◆ Activity ◆
Using the records below, write out again exactly the lines that begin at the line containing "1. An extended" and end at the line containing "this development system.", and no other lines.

◆ Material supplied ◆
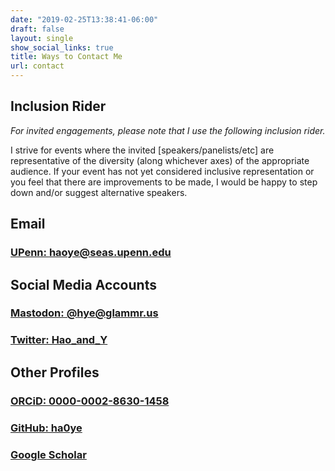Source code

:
 ```yaml
---
date: "2019-02-25T13:38:41-06:00"
draft: false
layout: single
show_social_links: true
title: Ways to Contact Me
url: contact
---
```


## Inclusion Rider

_For invited engagements, please note that I use the following inclusion rider._

I strive for events where the invited [speakers/panelists/etc] are representative of the diversity (along whichever axes) of the appropriate audience. If your event has not yet considered inclusive representation or you feel that there are improvements to be made, I would be happy to step down and/or suggest alternative speakers.

## Email

### [UPenn: haoye@seas.upenn.edu](haoye@seas.upenn.edu)

## Social Media Accounts

### [Mastodon: @hye@glammr.us](https://glammr.us/@hye/)

### [Twitter: Hao_and_Y](https://twitter.com/Hao_and_Y)

## Other Profiles

### [ORCiD: 0000-0002-8630-1458](http://orcid.org/0000-0002-8630-1458)

### [GitHub: ha0ye](https://github.com/ha0ye)

### [Google Scholar](https://scholar.google.com/citations?user=8hToXlwAAAAJ&hl=en)

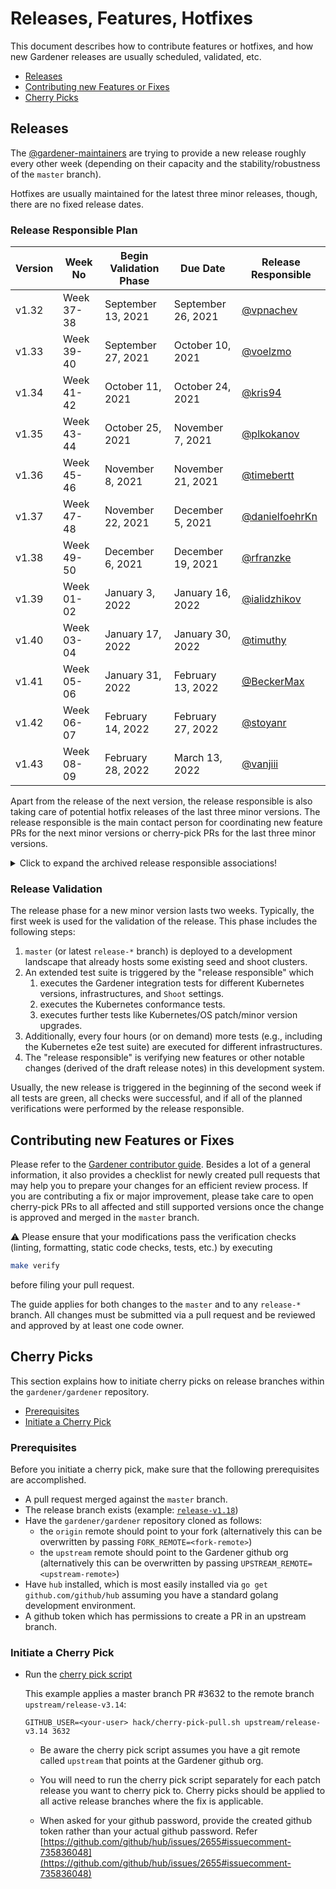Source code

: # Releases, Features, Hotfixes

This document describes how to contribute features or hotfixes, and how new Gardener releases are usually scheduled, validated, etc.

- [Releases](#releases)
- [Contributing new Features or Fixes](#contributing-new-features-or-fixes)
- [Cherry Picks](#cherry-picks)

## Releases

The [@gardener-maintainers](https://github.com/orgs/gardener/teams/gardener-maintainers) are trying to provide a new release roughly every other week (depending on their capacity and the stability/robustness of the `master` branch).

Hotfixes are usually maintained for the latest three minor releases, though, there are no fixed release dates.

### Release Responsible Plan

Version | Week No     | Begin Validation Phase | Due Date           | Release Responsible |
------- | ----------- | ---------------------- | -------------------| ------------------- |
v1.32   | Week 37-38  | September 13, 2021     | September 26, 2021 | [@vpnachev](https://github.com/vpnachev)           |
v1.33   | Week 39-40  | September 27, 2021     | October 10, 2021   | [@voelzmo](https://github.com/voelzmo)             |
v1.34   | Week 41-42  | October 11, 2021       | October 24, 2021   | [@kris94](https://github.com/kris94)               |
v1.35   | Week 43-44  | October 25, 2021       | November 7, 2021   | [@plkokanov](https://github.com/plkokanov)         |
v1.36   | Week 45-46  | November 8, 2021       | November 21, 2021  | [@timebertt](https://github.com/timebertt)           |
v1.37   | Week 47-48  | November 22, 2021      | December 5, 2021   | [@danielfoehrKn](https://github.com/danielfoehrKn) |
v1.38   | Week 49-50  | December 6, 2021       | December 19, 2021  | [@rfranzke](https://github.com/rfranzke)         |
v1.39   | Week 01-02  | January 3, 2022        | January 16, 2022   | [@ialidzhikov](https://github.com/ialidzhikov)     |
v1.40   | Week 03-04  | January 17, 2022       | January 30, 2022   | [@timuthy](https://github.com/timuthy)             |
v1.41   | Week 05-06  | January 31, 2022       | February 13, 2022  | [@BeckerMax](https://github.com/BeckerMax)         |
v1.42   | Week 06-07  | February 14, 2022      | February 27, 2022  | [@stoyanr](https://github.com/stoyanr)             |
v1.43   | Week 08-09  | February 28, 2022      | March 13, 2022     | [@vanjiii](https://github.com/vanjiii)             |

Apart from the release of the next version, the release responsible is also taking care of potential hotfix releases of the last three minor versions.
The release responsible is the main contact person for coordinating new feature PRs for the next minor versions or cherry-pick PRs for the last three minor versions.

<details>
  <summary>Click to expand the archived release responsible associations!</summary>

  Version | Week No     | Begin Validation Phase | Due Date           | Release Responsible |
  ------- | ----------- | ---------------------- | -------------------| ------------------- |
  v1.17   | Week 07-08  | February 15, 2021      | February 28, 2021  | [@rfranzke](https://github.com/rfranzke)           |
  v1.18   | Week 09-10  | March 1, 2021          | March 14, 2021     | [@danielfoehrKn](https://github.com/danielfoehrKn) |
  v1.19   | Week 11-12  | March 15, 2021         | March 28, 2021     | [@timebertt](https://github.com/timebertt)         |
  v1.20   | Week 13-14  | March 29, 2021         | April 11, 2021     | [@vpnachev](https://github.com/vpnachev)           |
  v1.21   | Week 15-16  | April 12, 2021         | April 25, 2021     | [@timuthy](https://github.com/timuthy)             |
  v1.22   | Week 17-18  | April 26, 2021         | May 9, 2021        | [@BeckerMax](https://github.com/BeckerMax)         |
  v1.23   | Week 19-20  | May 10, 2021           | May 23, 2021       | [@ialidzhikov](https://github.com/ialidzhikov)     |
  v1.24   | Week 21-22  | May 24, 2021           | June 5, 2021       | [@stoyanr](https://github.com/stoyanr)             |
  v1.25   | Week 23-24  | June 7, 2021           | June 20, 2021      | [@rfranzke](https://github.com/rfranzke)           |
  v1.26   | Week 25-26  | June 21, 2021          | July 4, 2021       | [@danielfoehrKn](https://github.com/danielfoehrKn) |
  v1.27   | Week 27-28  | July 5, 2021           | July 18, 2021      | [@timebertt](https://github.com/timebertt)         |
  v1.28   | Week 29-30  | July 19, 2021          | August 1, 2021     | [@ialidzhikov](https://github.com/ialidzhikov)     |
  v1.29   | Week 31-32  | August 2, 2021         | August 15, 2021    | [@timuthy](https://github.com/timuthy)             |
  v1.30   | Week 33-34  | August 16, 2021        | August 29, 2021    | [@BeckerMax](https://github.com/BeckerMax)         |
  v1.31   | Week 35-36  | August 30, 2021        | September 12, 2021 | [@stoyanr](https://github.com/stoyanr)             |
</details>

### Release Validation

The release phase for a new minor version lasts two weeks.
Typically, the first week is used for the validation of the release.
This phase includes the following steps:

1. `master` (or latest `release-*` branch) is deployed to a development landscape that already hosts some existing seed and shoot clusters.
1. An extended test suite is triggered by the "release responsible" which
   1. executes the Gardener integration tests for different Kubernetes versions, infrastructures, and `Shoot` settings.
   1. executes the Kubernetes conformance tests.
   1. executes further tests like Kubernetes/OS patch/minor version upgrades.
1. Additionally, every four hours (or on demand) more tests (e.g., including the Kubernetes e2e test suite) are executed for different infrastructures.
1. The "release responsible" is verifying new features or other notable changes (derived of the draft release notes) in this development system.

Usually, the new release is triggered in the beginning of the second week if all tests are green, all checks were successful, and if all of the planned verifications were performed by the release responsible.

## Contributing new Features or Fixes

Please refer to the [Gardener contributor guide](https://github.com/gardener/documentation/blob/master/CONTRIBUTING.md).
Besides a lot of a general information, it also provides a checklist for newly created pull requests that may help you to prepare your changes for an efficient review process.
If you are contributing a fix or major improvement, please take care to open cherry-pick PRs to all affected and still supported versions once the change is approved and merged in the `master` branch.

:warning: Please ensure that your modifications pass the verification checks (linting, formatting, static code checks, tests, etc.) by executing

```bash
make verify
```

before filing your pull request.

The guide applies for both changes to the `master` and to any `release-*` branch.
All changes must be submitted via a pull request and be reviewed and approved by at least one code owner.

## Cherry Picks

This section explains how to initiate cherry picks on release branches within the `gardener/gardener` repository.

- [Prerequisites](#prerequisites)
- [Initiate a Cherry Pick](#initiate-a-cherry-pick)

### Prerequisites

Before you initiate a cherry pick, make sure that the following prerequisites are accomplished.

- A pull request merged against the `master` branch.
- The release branch exists (example: [`release-v1.18`](https://github.com/gardener/gardener/tree/release-v1.18))
- Have the `gardener/gardener` repository cloned as follows:
  - the `origin` remote should point to your fork (alternatively this can be overwritten by passing `FORK_REMOTE=<fork-remote>`)
  - the `upstream` remote should point to the Gardener github org (alternatively this can be overwritten by passing `UPSTREAM_REMOTE=<upstream-remote>`)
- Have `hub` installed, which is most easily installed via
  `go get github.com/github/hub` assuming you have a standard golang
  development environment.
- A github token which has permissions to create a PR in an upstream branch.

### Initiate a Cherry Pick

- Run the [cherry pick script][cherry-pick-script]

  This example applies a master branch PR #3632 to the remote branch
  `upstream/release-v3.14`:

  ```shell
  GITHUB_USER=<your-user> hack/cherry-pick-pull.sh upstream/release-v3.14 3632
  ```

  - Be aware the cherry pick script assumes you have a git remote called
    `upstream` that points at the Gardener github org.

  - You will need to run the cherry pick script separately for each patch
    release you want to cherry pick to. Cherry picks should be applied to all
    active release branches where the fix is applicable.

  - When asked for your github password, provide the created github token
    rather than your actual github password.
    Refer [https://github.com/github/hub/issues/2655#issuecomment-735836048](https://github.com/github/hub/issues/2655#issuecomment-735836048)

[cherry-pick-script]: https://github.com/gardener/gardener/blob/master/hack/cherry-pick-pull.sh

◆ Written answer ◆
1. An extended test suite is triggered by the "release responsible" which
   1. executes the Gardener integration tests for different Kubernetes versions, infrastructures, and `Shoot` settings.
   1. executes the Kubernetes conformance tests.
   1. executes further tests like Kubernetes/OS patch/minor version upgrades.
1. Additionally, every four hours (or on demand) more tests (e.g., including the Kubernetes e2e test suite) are executed for different infrastructures.
1. The "release responsible" is verifying new features or other notable changes (derived of the draft release notes) in this development system.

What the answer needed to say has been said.